We're in Trouble
In a post on the NSA Spy Scandal, Spies 'R (On) Us, I quoted from CNN's Cafferty File, during which Jack Cafferty said: "We'd better all hope nothing happens to Arlen Specter, the Republican head of the Senate Judiciary Committee, because he might be all that's standing between us and a full-blown dictatorship in this country."

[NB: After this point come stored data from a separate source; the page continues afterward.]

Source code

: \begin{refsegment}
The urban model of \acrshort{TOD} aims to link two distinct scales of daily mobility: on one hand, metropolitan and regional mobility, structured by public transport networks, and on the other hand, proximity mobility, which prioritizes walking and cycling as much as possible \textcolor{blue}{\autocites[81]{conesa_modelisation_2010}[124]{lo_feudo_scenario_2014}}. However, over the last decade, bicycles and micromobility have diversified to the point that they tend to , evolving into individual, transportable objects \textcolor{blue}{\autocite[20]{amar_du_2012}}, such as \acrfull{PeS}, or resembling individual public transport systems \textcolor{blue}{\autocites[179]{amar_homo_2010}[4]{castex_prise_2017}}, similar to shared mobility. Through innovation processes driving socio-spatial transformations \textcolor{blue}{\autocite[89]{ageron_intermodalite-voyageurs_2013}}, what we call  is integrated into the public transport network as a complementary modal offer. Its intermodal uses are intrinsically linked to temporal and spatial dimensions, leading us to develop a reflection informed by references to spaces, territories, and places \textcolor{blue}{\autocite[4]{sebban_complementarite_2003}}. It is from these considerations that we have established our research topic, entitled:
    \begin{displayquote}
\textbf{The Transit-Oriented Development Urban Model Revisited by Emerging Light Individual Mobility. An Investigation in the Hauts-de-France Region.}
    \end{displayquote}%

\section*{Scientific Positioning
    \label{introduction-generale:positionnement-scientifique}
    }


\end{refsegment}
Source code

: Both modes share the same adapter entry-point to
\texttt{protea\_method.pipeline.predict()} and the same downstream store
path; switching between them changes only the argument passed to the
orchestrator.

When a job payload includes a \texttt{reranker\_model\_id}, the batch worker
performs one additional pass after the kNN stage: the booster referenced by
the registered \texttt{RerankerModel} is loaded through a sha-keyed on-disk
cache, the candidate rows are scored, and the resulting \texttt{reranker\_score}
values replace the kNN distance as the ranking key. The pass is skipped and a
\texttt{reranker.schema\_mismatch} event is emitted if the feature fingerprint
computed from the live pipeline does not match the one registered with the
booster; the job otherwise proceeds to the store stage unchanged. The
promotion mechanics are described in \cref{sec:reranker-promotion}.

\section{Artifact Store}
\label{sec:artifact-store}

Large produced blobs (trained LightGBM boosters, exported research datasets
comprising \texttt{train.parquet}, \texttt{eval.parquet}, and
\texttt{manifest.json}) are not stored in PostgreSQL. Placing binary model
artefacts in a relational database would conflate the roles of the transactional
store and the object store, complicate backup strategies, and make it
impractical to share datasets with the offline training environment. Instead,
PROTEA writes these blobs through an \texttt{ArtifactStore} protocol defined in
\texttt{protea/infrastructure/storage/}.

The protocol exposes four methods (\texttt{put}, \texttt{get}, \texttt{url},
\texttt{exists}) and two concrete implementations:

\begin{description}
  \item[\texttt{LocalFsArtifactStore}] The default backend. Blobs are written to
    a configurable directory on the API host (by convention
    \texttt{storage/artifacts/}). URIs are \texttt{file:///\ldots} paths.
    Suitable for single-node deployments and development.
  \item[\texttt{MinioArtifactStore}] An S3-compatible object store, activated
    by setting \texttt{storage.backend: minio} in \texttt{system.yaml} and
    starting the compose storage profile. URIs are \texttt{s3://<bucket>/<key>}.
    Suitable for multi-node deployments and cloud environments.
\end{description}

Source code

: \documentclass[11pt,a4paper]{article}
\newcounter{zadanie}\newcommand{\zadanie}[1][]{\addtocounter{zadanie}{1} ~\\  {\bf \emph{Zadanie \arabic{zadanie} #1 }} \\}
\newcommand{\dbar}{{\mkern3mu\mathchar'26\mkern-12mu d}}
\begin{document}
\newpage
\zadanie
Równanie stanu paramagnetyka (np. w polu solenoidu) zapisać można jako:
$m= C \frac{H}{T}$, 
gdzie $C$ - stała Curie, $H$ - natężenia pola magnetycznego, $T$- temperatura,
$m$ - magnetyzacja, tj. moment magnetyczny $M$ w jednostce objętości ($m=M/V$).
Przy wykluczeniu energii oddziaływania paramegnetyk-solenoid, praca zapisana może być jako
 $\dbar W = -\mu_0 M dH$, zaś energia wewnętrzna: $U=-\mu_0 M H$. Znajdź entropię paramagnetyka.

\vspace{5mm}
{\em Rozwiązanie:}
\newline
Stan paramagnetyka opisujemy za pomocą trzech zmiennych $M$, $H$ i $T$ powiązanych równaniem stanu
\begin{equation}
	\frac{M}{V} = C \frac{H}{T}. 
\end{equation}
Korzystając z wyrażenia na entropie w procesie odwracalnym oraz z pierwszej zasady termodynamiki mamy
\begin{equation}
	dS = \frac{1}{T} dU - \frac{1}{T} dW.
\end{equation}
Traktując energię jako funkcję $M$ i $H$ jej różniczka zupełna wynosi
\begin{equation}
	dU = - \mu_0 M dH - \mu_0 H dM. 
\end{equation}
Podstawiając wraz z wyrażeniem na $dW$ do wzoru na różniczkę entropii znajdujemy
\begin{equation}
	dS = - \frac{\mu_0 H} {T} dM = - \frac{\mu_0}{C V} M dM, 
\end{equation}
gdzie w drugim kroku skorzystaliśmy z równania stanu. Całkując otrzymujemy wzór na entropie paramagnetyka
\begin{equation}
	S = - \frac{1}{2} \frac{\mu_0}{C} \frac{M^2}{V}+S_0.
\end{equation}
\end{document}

In his Unclaimed Territory blog, Glenn Greenwald reports that Specter has rolled over on the NSA's warrantless eavesdropping scheme by making the program essentially FISA-proof. Greenwald quotes from The Hill, Specter strikes NSA deal:
Specter has mollified conservative opposition to his bill by agreeing to drop the requirement that the Bush administration seek a legal judgment on the program from a special court set up by the Foreign Intelligence Surveillance Act (FISA) of 1978.Instead, Specter agreed to allow the administration to retain an important legal defense by allowing the court, which holds its hearings in secret, to review the program only by hearing a challenge from a plaintiff with legal standing, said a person familiar with the text of language agreed to by Specter and committee conservatives.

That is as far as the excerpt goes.